Standing in the middle of the four-and-a-half-acre flight deck, overlooked by the Royal Liver Building, he added: “I am delighted to be in charge of the Royal Navy’s latest and biggest-ever warship.

“We’ve been planning this visit for six months and had two Mersey pilots. This is a tough river to navigate and we planned our arrival to the minute on the tide and turning on the ebb into the landing stage. In spite of the rough weather it was achieved right on time.

“It’s really important to have a ‘carrier navy’ as it gives us more choice having a strike force capability, especially in a post-Brexit world. It also gives much more flexibility having a more global navy able to undertake a peace-keeping role and going into some difficult areas.

“It was sad to see the previous generation of carriers go, but after a 10 year gap with the completion of Prince of Wales and Queen Elizabeth we now have Europe’s premier carriers. We’re now back to being a ‘carrier navy’ nation and there are only five others in the world besides Britain: the US, France, Russia, India and China, with the latter two building up their fleets.

“China has just completed its third carrier and we need to be in the game on the world stage to play a proper and effective role to fulfil our NATO and United Nations Security Council membership commitments.

“We shall meet our 2% GDP for NATO with our two carriers and use what we’ve got to be most effective. They’re vital to NATO and shall be joining in with the US task forces as the only two ships in the world built around the Lockheed Martin F35B.   

“However anything is vulnerable, especially a big ship like this, but we shall be well protected by a fleet of Type 45 and Type 26 destroyers and our own aircraft of 36 F35s and four helicopters.”

Captain DJM Houston
HMS Prince of Wales’ commanding officer, Capt Darren Houston. Picture courtesy of the Royal Navy
Peter Elson
LBN’s Peter Elson on board HMS Prince of Wales. Picture by Jason Roberts

 

Lt Cdr Martyn Mayge, the vessels chief navigator, said: “We’ve undergone trials off western Scotland and are on our way to do more off the South coast. The ship handles like a dream and we’ve a lot of power.

“As Liverpool is one of the few ports able to take us, it’s a priority to be here and open to visitors. The public need to see what they’ve paid for and that this ship represents the UK’s revitalised dominant maritime prowess.”

With a projected operational lifespan of 50 years, Capt Houston is adamant that the £6bn cost for the pair of carriers is “great value for tax payers’ money.”

Clearly then rumours about the death of British shipbuilding are premature. If the UK can build enormous warships of this complexity, why can’t British shipyards like Cammell Laird have a slice of building cruise liners like those yards in Italy, Germany, France and Scandinavia?
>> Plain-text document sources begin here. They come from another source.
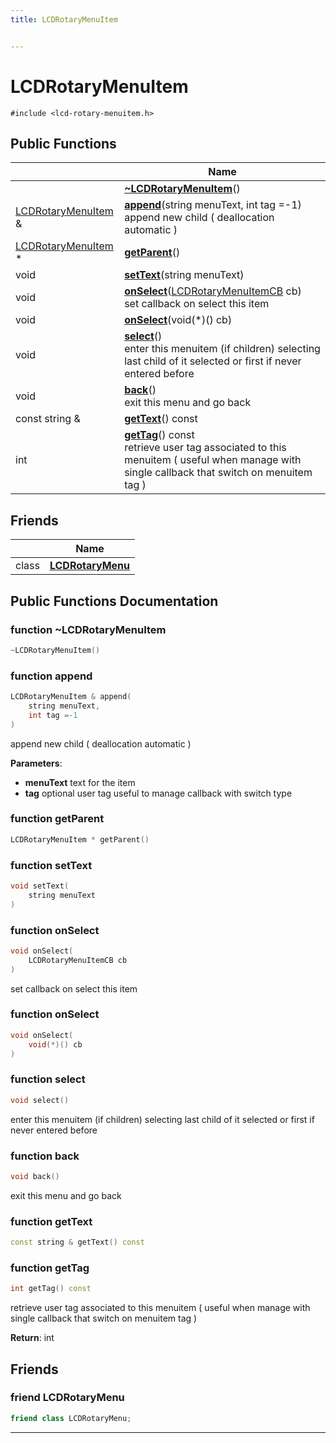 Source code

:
 ```yaml
---
title: LCDRotaryMenuItem


---
```


# LCDRotaryMenuItem






`#include <lcd-rotary-menuitem.h>`















## Public Functions

|                | Name           |
| -------------- | -------------- |
|  | **[~LCDRotaryMenuItem](https://github.com/devel0/iot-utils/tree/main/data/api/Classes/class_l_c_d_rotary_menu_item.md#function-~lcdrotarymenuitem)**()  |
| [LCDRotaryMenuItem](https://github.com/devel0/iot-utils/tree/main/data/api/Classes/class_l_c_d_rotary_menu_item.md) & | **[append](https://github.com/devel0/iot-utils/tree/main/data/api/Classes/class_l_c_d_rotary_menu_item.md#function-append)**(string menuText, int tag =-1) <br>append new child ( deallocation automatic )  |
| [LCDRotaryMenuItem](https://github.com/devel0/iot-utils/tree/main/data/api/Classes/class_l_c_d_rotary_menu_item.md) * | **[getParent](https://github.com/devel0/iot-utils/tree/main/data/api/Classes/class_l_c_d_rotary_menu_item.md#function-getparent)**()  |
| void | **[setText](https://github.com/devel0/iot-utils/tree/main/data/api/Classes/class_l_c_d_rotary_menu_item.md#function-settext)**(string menuText)  |
| void | **[onSelect](https://github.com/devel0/iot-utils/tree/main/data/api/Classes/class_l_c_d_rotary_menu_item.md#function-onselect)**([LCDRotaryMenuItemCB](https://github.com/devel0/iot-utils/tree/main/data/api/Files/lcd-rotary-menuitem_8h.md#typedef-lcdrotarymenuitemcb) cb) <br>set callback on select this item  |
| void | **[onSelect](https://github.com/devel0/iot-utils/tree/main/data/api/Classes/class_l_c_d_rotary_menu_item.md#function-onselect)**(void(*)() cb)  |
| void | **[select](https://github.com/devel0/iot-utils/tree/main/data/api/Classes/class_l_c_d_rotary_menu_item.md#function-select)**() <br>enter this menuitem (if children) selecting last child of it selected or first if never entered before  |
| void | **[back](https://github.com/devel0/iot-utils/tree/main/data/api/Classes/class_l_c_d_rotary_menu_item.md#function-back)**() <br>exit this menu and go back  |
| const string & | **[getText](https://github.com/devel0/iot-utils/tree/main/data/api/Classes/class_l_c_d_rotary_menu_item.md#function-gettext)**() const  |
| int | **[getTag](https://github.com/devel0/iot-utils/tree/main/data/api/Classes/class_l_c_d_rotary_menu_item.md#function-gettag)**() const <br>retrieve user tag associated to this menuitem ( useful when manage with single callback that switch on menuitem tag )  |






## Friends

|                | Name           |
| -------------- | -------------- |
| class | **[LCDRotaryMenu](https://github.com/devel0/iot-utils/tree/main/data/api/Classes/class_l_c_d_rotary_menu_item.md#friend-lcdrotarymenu)**  |















## Public Functions Documentation

### function ~LCDRotaryMenuItem

```cpp
~LCDRotaryMenuItem()
```





























### function append

```cpp
LCDRotaryMenuItem & append(
    string menuText,
    int tag =-1
)
```

append new child ( deallocation automatic ) 

**Parameters**: 

  * **menuText** text for the item 
  * **tag** optional user tag useful to manage callback with switch type 




























### function getParent

```cpp
LCDRotaryMenuItem * getParent()
```





























### function setText

```cpp
void setText(
    string menuText
)
```





























### function onSelect

```cpp
void onSelect(
    LCDRotaryMenuItemCB cb
)
```

set callback on select this item 




























### function onSelect

```cpp
void onSelect(
    void(*)() cb
)
```





























### function select

```cpp
void select()
```

enter this menuitem (if children) selecting last child of it selected or first if never entered before 




























### function back

```cpp
void back()
```

exit this menu and go back 




























### function getText

```cpp
const string & getText() const
```





























### function getTag

```cpp
int getTag() const
```

retrieve user tag associated to this menuitem ( useful when manage with single callback that switch on menuitem tag ) 







**Return**: int 



























## Friends

### friend LCDRotaryMenu

```cpp
friend class LCDRotaryMenu;
```































-------------------------------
Their cost bases can’t be any lower than those in the UK. One benefit of being out of the EU is that the UK won’t have to comply with Brussels diktats on shipbuilding quotas.

Is it seriously better to have a big portion of Merseyside’s potential shipbuilding workforce perpetually laid-up on Universal Credit, rather than pursuing meaningful and purposeful careers to their own and the city region’s emotional and economic benefit?

My part in the proud link between HMS Prince of Wales and Liverpool

One of the proudest times in my career on the Liverpool Daily Post & Echo was the part I played in the affiliation of HMS Prince of Wales to Liverpool.

Interviewing Cdre John Madgwick, prior to his retirement in 2009 as Royal Navy Northern Regional Commander, in true hack-like manner I asked if he had a final story up his sleeve for a scoop. Like a real pro, he replied, “Yes, why don’t I say that the new aircraft carrier HMS Prince of Wales will be affiliated to Liverpool?”

To which I replied: “If you say it, I’ll write it!” With the result we duly got our front page scoop – and 10 years later here is the carrier in Liverpool amid much fanfare as the city’s ship. There is historical reasoning behind this affiliation, as the previous HMS Prince of Wales, a King George V battleship, was completed at Cammell Laird in 1940 during the Second World War.